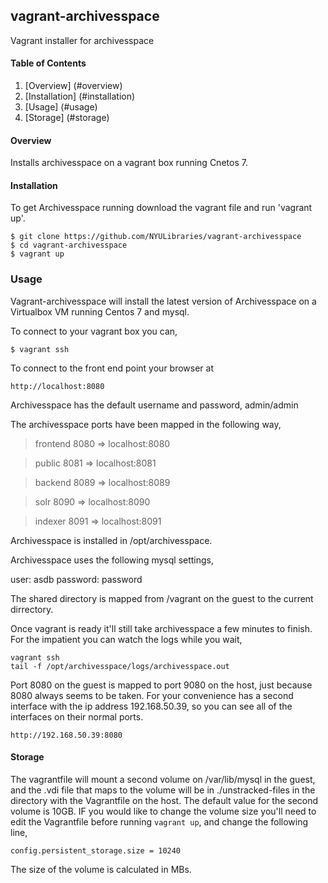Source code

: ## vagrant-archivesspace
Vagrant installer for archivesspace

#### Table of Contents

1.  [Overview] (#overview)
3.  [Installation] (#installation)
5.  [Usage] (#usage)
5.  [Storage] (#storage)


#### Overview

Installs archivesspace on a vagrant box running Cnetos 7.


#### Installation

To get Archivesspace running download the vagrant file and run 'vagrant up'.

    $ git clone https://github.com/NYULibraries/vagrant-archivesspace
    $ cd vagrant-archivesspace
    $ vagrant up


### Usage

Vagrant-archivesspace will install the latest version of Archivesspace 
on a Virtualbox VM running Centos 7 and mysql.  

To connect to your vagrant box you can,

    $ vagrant ssh

 To connect to the front end point your browser at 

    http://localhost:8080 

 Archivesspace has the default username and password, admin/admin

The archivesspace ports have been mapped in the following way,

> frontend   8080 => localhost:8080

> public     8081 => localhost:8081

> backend    8089 => localhost:8089

> solr       8090 => localhost:8090

> indexer    8091 => localhost:8091


Archivesspace is installed in /opt/archivesspace.  

Archivesspace uses the following  mysql settings,

  user:     asdb
  password: password

The shared directory is mapped from /vagrant on the guest to the current dirrectory.

Once vagrant is ready it'll still take archivesspace a few minutes to finish.    For the impatient you can watch the logs while you wait,

    vagrant ssh
    tail -f /opt/archivesspace/logs/archivesspace.out

Port 8080 on the guest is mapped to port 9080 on the host, just because 8080 always seems to be taken.  For your convenience has a second interface with the ip address 192.168.50.39, so you can see all of the interfaces on their normal ports.

    http://192.168.50.39:8080


#### Storage

The vagrantfile will mount a second volume on /var/lib/mysql in the guest, and the .vdi file that maps to the volume will be in ./unstracked-files in the directory with the Vagrantfile on the host.  The default value for the second volume is 10GB.  IF you would like to change the volume size you'll need to edit the Vagrantfile before running `vagrant up`, and change the following line,

    config.persistent_storage.size = 10240

The size of the volume is calculated in MBs.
------------------------
*EXERCISE DESCRIPTION*
Copy the entries above exactly, but only from the line holding "8081 => localhost:8081" through the line holding "The shared directory", both included.

*OUTPUT*
> public     8081 => localhost:8081

> backend    8089 => localhost:8089

> solr       8090 => localhost:8090

> indexer    8091 => localhost:8091


Archivesspace is installed in /opt/archivesspace.  

Archivesspace uses the following  mysql settings,

  user:     asdb
  password: password

The shared directory is mapped from /vagrant on the guest to the current dirrectory.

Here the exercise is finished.